Given the significant increase in the number of negative price hours in 2024 and 2025, flexibility has become a key word in electricity markets, according to Beatrice Boisnier, Lawyer at European law firm De Gaulle Fleurance. This means, she explains, that during periods of high production and low consumption, grid operators such as France’s RTE need stakeholders willing to reduce production or increase withdrawals. Conversely, when production is too low compared to consumption needs, they need stakeholders to inject more into the grid, and/or to reduce withdrawals.
Storage is therefore a key solution in this regard, as it allows both the withdrawal of electricity from the grid and the injection of electricity into the grid based on demand.
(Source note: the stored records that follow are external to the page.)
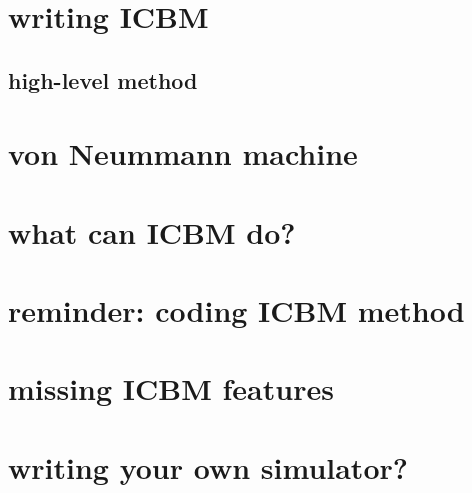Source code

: \section{writing ICBM}

\subsection{high-level method}




\section{von Neummann machine}



\section{what can ICBM do?}




\section{reminder: coding ICBM method}






\section{missing ICBM features}



\section{writing your own simulator?}




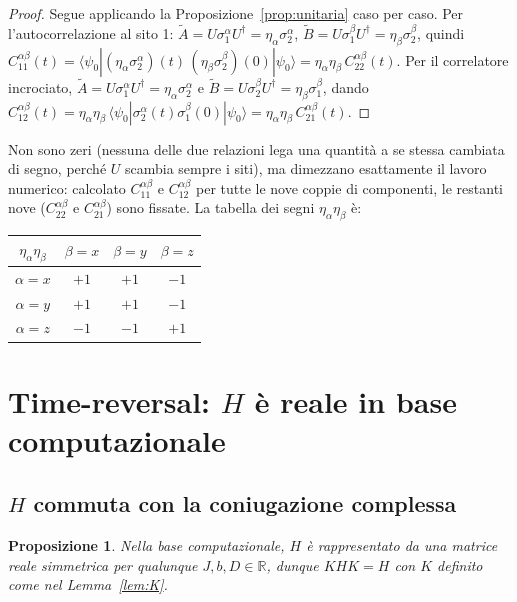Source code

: \documentclass[11pt,a4paper]{article}
\newtheorem{proposizione}{Proposizione}
\begin{document}
\begin{proof}
Segue applicando la Proposizione~\ref{prop:unitaria} caso per caso. Per l'autocorrelazione al
sito 1: $\widetilde A=U\sigma_1^\alpha U^\dagger=\eta_\alpha\sigma_2^\alpha$,
$\widetilde B=U\sigma_1^\beta U^\dagger=\eta_\beta\sigma_2^\beta$, quindi
$C_{11}^{\alpha\beta}(t)=\langle\psi_0|(\eta_\alpha\sigma_2^\alpha)(t)\,(\eta_\beta\sigma_2^\beta)(0)|\psi_0\rangle
=\eta_\alpha\eta_\beta\,C_{22}^{\alpha\beta}(t)$. Per il correlatore incrociato,
$\widetilde A = U\sigma_1^\alpha U^\dagger=\eta_\alpha\sigma_2^\alpha$ e
$\widetilde B=U\sigma_2^\beta U^\dagger=\eta_\beta\sigma_1^\beta$, dando
$C_{12}^{\alpha\beta}(t)=\eta_\alpha\eta_\beta\,\langle\psi_0|\sigma_2^\alpha(t)\sigma_1^\beta(0)|\psi_0\rangle
=\eta_\alpha\eta_\beta\,C_{21}^{\alpha\beta}(t)$.
\end{proof}

\noindent
Non sono zeri (nessuna delle due relazioni lega una quantità a se stessa cambiata di segno,
perché $U$ scambia sempre i siti), ma dimezzano esattamente il lavoro numerico: calcolato
$C_{11}^{\alpha\beta}$ e $C_{12}^{\alpha\beta}$ per tutte le nove coppie di componenti, le
restanti nove ($C_{22}^{\alpha\beta}$ e $C_{21}^{\alpha\beta}$) sono fissate. La tabella dei
segni $\eta_\alpha\eta_\beta$ è:

\begin{center}
\begin{tabular}{c|ccc}
$\eta_\alpha\eta_\beta$ & $\beta=x$ & $\beta=y$ & $\beta=z$ \\\hline
$\alpha=x$ & $+1$ & $+1$ & $-1$ \\
$\alpha=y$ & $+1$ & $+1$ & $-1$ \\
$\alpha=z$ & $-1$ & $-1$ & $+1$
\end{tabular}
\end{center}

\section{Time-reversal: $H$ è reale in base computazionale}
\label{sec:time-reversal}

\subsection{$H$ commuta con la coniugazione complessa}

\begin{proposizione}
\label{prop:H-reale}
Nella base computazionale, $H$ è rappresentato da una matrice reale simmetrica per qualunque
$J,b,D\in\mathbb R$, dunque $KHK=H$ con $K$ definito come nel Lemma~\ref{lem:K}.
\end{proposizione}
\end{document}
Storage will thus be able to support the grid, for which storage operators will be compensated; this is called participation in system services, she adds.
However, these revenues alone cannot finance storage assets, due to their uncertainty. This is why storage operators supplement their activity with market arbitrage, which consists of buying and selling electricity on the market based on market prices. By storing electricity produced when it is abundant (and cheap) and feeding it back into the grid when demand is high (and therefore at higher prices), storage is becoming a strategic source of revenue.
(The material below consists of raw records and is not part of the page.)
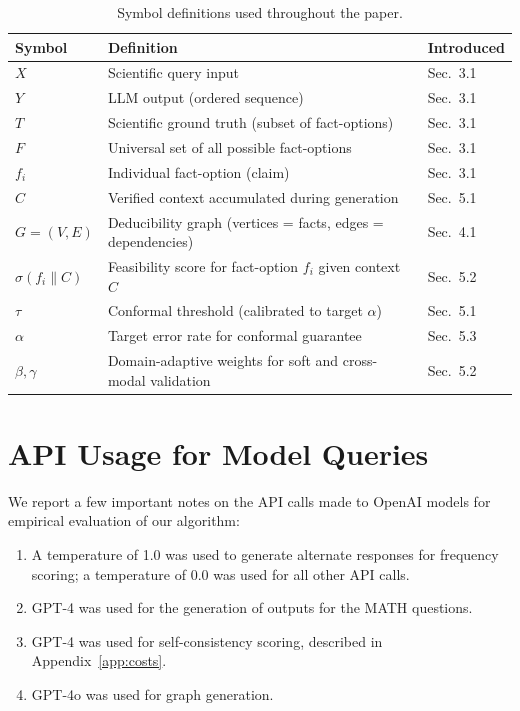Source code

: \documentclass{uai2026} %
\theoremstyle{remark}
\theoremstyle{plain}
\theoremstyle{definition}
\begin{document}
\begin{table}[ht]
\centering


\caption{Symbol definitions used throughout the paper.}
\label{tab:symbol_definitions}
\begin{tabular}{lll}
\toprule
\textbf{Symbol} & \textbf{Definition} & \textbf{Introduced} \\
\midrule
$X$ & Scientific query input & Sec.~3.1 \\
$Y$ & LLM output (ordered sequence) & Sec.~3.1 \\
$T$ & Scientific ground truth (subset of fact-options) & Sec.~3.1 \\
$F$ & Universal set of all possible fact-options & Sec.~3.1 \\
$f_i$ & Individual fact-option (claim) & Sec.~3.1 \\
$C$ & Verified context accumulated during generation & Sec.~5.1 \\
$G = (V, E)$ & Deducibility graph (vertices = facts, edges = dependencies) & Sec.~4.1 \\
$\sigma(f_i \| C)$ & Feasibility score for fact-option $f_i$ given context $C$ & Sec.~5.2 \\
$\tau$ & Conformal threshold (calibrated to target $\alpha$) & Sec.~5.1 \\
$\alpha$ & Target error rate for conformal guarantee & Sec.~5.3 \\
$\beta, \gamma$ & Domain-adaptive weights for soft and cross-modal validation & Sec.~5.2 \\
\bottomrule
\end{tabular}
\end{table}
\section{API Usage for Model Queries}
\label{app:api-usage}

We report a few important notes on the API calls made to OpenAI models for empirical evaluation of our algorithm:

\begin{enumerate}
\item A temperature of 1.0 was used to generate alternate responses for frequency scoring; a temperature of 0.0 was used for all other API calls.
\item GPT-4 was used for the generation of outputs for the MATH questions.
\item GPT-4 was used for self-consistency scoring, described in Appendix~\ref{app:costs}.
\item GPT-4o was used for graph generation.
\end{enumerate}
\end{document}
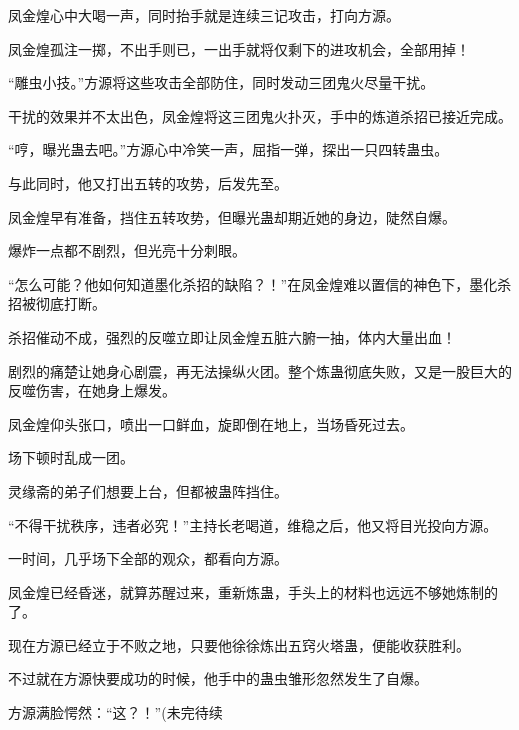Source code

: \begin{this_body}
凤金煌心中大喝一声，同时抬手就是连续三记攻击，打向方源。

凤金煌孤注一掷，不出手则已，一出手就将仅剩下的进攻机会，全部用掉！

“雕虫小技。”方源将这些攻击全部防住，同时发动三团鬼火尽量干扰。

干扰的效果并不太出色，凤金煌将这三团鬼火扑灭，手中的炼道杀招已接近完成。

“哼，曝光蛊去吧。”方源心中冷笑一声，屈指一弹，探出一只四转蛊虫。

与此同时，他又打出五转的攻势，后发先至。

凤金煌早有准备，挡住五转攻势，但曝光蛊却期近她的身边，陡然自爆。

爆炸一点都不剧烈，但光亮十分刺眼。

“怎么可能？他如何知道墨化杀招的缺陷？！”在凤金煌难以置信的神色下，墨化杀招被彻底打断。

杀招催动不成，强烈的反噬立即让凤金煌五脏六腑一抽，体内大量出血！

剧烈的痛楚让她身心剧震，再无法操纵火团。整个炼蛊彻底失败，又是一股巨大的反噬伤害，在她身上爆发。

凤金煌仰头张口，喷出一口鲜血，旋即倒在地上，当场昏死过去。

场下顿时乱成一团。

灵缘斋的弟子们想要上台，但都被蛊阵挡住。

“不得干扰秩序，违者必究！”主持长老喝道，维稳之后，他又将目光投向方源。

一时间，几乎场下全部的观众，都看向方源。

凤金煌已经昏迷，就算苏醒过来，重新炼蛊，手头上的材料也远远不够她炼制的了。

现在方源已经立于不败之地，只要他徐徐炼出五窍火塔蛊，便能收获胜利。

不过就在方源快要成功的时候，他手中的蛊虫雏形忽然发生了自爆。

方源满脸愕然：“这？！”(未完待续

\end{this_body}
This is a key finding of De Gaulle Fleurance’s sixth Observatory of Energy Transitions report on the state of electricity storage in France, Belgium, Poland and the UK, in partnership with Clean Horizon (France), Harmony Energy France, Liedekerke (Belgium), WKB (Poland) and Shakespeare Martineau (UK).
The report finds that needs for flexibility and methods of remuneration differ across France, Belgium, Poland and the UK. But storage providers in those countries all face legal and economic constraints. First, there are constraints regarding the qualification of storage providers, who are neither truly producers nor truly consumers. Then there are administrative constraints, since each project must obtain authorisations such as building permits, for example. Above all, there are connection constraints, which tend to increase with the saturation of connection requests relative to the network’s capacity, according to Boisnier.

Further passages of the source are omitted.